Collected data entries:
========

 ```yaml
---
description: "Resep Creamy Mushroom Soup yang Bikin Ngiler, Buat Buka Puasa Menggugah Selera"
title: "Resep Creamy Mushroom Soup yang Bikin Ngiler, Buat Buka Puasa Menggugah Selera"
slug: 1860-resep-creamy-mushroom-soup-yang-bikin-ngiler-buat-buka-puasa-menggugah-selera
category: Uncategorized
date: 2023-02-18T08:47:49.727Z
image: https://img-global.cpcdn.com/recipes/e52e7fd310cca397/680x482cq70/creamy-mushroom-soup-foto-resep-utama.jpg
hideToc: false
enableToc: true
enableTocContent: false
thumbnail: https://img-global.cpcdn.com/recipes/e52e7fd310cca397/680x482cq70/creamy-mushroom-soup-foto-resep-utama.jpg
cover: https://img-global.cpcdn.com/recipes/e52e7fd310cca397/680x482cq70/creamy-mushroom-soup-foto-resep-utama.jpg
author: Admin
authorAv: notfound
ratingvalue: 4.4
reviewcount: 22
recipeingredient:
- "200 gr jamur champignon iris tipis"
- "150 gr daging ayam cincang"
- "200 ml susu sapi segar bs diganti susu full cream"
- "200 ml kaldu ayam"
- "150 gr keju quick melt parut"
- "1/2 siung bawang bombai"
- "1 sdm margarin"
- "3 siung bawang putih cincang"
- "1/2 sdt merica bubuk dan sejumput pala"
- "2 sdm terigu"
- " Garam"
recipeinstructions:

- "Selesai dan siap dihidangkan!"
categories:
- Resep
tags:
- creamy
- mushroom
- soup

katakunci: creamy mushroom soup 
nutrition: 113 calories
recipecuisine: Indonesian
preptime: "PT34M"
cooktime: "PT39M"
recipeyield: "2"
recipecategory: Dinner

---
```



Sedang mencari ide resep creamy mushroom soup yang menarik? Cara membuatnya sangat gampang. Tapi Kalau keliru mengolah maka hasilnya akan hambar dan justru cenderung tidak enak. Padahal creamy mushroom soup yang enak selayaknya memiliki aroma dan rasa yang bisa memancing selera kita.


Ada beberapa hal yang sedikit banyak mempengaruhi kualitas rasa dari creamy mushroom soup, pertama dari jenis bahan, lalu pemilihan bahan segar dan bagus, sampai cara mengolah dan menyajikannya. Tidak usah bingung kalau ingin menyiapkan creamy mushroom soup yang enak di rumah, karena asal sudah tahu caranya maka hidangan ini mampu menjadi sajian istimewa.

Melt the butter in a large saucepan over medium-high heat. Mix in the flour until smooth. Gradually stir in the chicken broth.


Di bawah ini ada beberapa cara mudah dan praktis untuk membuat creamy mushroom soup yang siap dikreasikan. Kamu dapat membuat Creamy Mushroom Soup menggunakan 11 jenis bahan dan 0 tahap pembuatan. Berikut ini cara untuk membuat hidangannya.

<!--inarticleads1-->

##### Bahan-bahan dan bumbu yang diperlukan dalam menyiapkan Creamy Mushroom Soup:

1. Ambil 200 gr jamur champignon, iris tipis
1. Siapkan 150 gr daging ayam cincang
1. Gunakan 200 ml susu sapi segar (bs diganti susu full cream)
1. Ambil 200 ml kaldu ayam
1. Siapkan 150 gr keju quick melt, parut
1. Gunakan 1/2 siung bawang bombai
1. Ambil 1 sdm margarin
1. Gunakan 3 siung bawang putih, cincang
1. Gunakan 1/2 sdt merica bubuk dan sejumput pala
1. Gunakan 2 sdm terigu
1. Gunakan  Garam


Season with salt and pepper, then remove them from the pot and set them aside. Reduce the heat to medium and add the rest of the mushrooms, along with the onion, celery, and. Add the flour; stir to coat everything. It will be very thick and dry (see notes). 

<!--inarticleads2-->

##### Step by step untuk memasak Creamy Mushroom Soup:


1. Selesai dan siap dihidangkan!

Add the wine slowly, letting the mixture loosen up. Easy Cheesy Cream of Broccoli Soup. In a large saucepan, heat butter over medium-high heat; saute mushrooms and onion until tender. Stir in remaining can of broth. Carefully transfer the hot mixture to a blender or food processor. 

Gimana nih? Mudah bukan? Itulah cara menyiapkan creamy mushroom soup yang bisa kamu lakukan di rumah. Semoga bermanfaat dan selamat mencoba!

========

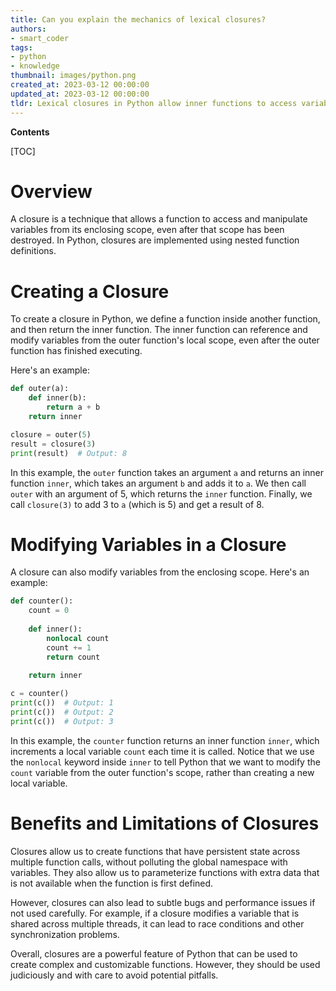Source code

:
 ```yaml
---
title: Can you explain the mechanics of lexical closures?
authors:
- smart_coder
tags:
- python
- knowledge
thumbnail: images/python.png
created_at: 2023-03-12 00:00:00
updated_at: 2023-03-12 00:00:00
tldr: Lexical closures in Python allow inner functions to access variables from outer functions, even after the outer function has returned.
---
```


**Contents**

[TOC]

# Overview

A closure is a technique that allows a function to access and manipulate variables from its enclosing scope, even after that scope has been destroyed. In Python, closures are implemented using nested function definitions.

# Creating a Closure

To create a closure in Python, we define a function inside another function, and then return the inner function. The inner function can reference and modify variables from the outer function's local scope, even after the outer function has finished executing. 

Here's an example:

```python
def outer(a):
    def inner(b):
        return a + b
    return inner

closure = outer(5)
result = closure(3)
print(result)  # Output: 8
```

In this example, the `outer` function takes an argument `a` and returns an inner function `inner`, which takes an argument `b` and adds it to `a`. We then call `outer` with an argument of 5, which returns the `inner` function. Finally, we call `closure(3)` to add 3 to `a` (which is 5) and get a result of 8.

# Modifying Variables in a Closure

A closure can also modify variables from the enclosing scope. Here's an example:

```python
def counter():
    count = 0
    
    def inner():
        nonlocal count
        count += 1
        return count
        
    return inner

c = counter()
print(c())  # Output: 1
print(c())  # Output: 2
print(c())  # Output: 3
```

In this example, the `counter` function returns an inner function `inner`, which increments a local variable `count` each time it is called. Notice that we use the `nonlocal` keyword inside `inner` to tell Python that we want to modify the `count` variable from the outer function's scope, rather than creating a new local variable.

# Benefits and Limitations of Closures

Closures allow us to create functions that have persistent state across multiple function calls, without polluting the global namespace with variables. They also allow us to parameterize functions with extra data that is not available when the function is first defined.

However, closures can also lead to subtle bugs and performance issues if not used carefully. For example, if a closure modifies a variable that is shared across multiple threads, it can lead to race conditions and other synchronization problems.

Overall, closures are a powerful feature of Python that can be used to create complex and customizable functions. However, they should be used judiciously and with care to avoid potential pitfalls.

========

■ What you need to do ■
The word to find is "champignon". Copy every line of the records that holds it.

■ Worked solution ■
- "200 gr jamur champignon iris tipis"
1. Ambil 200 gr jamur champignon, iris tipis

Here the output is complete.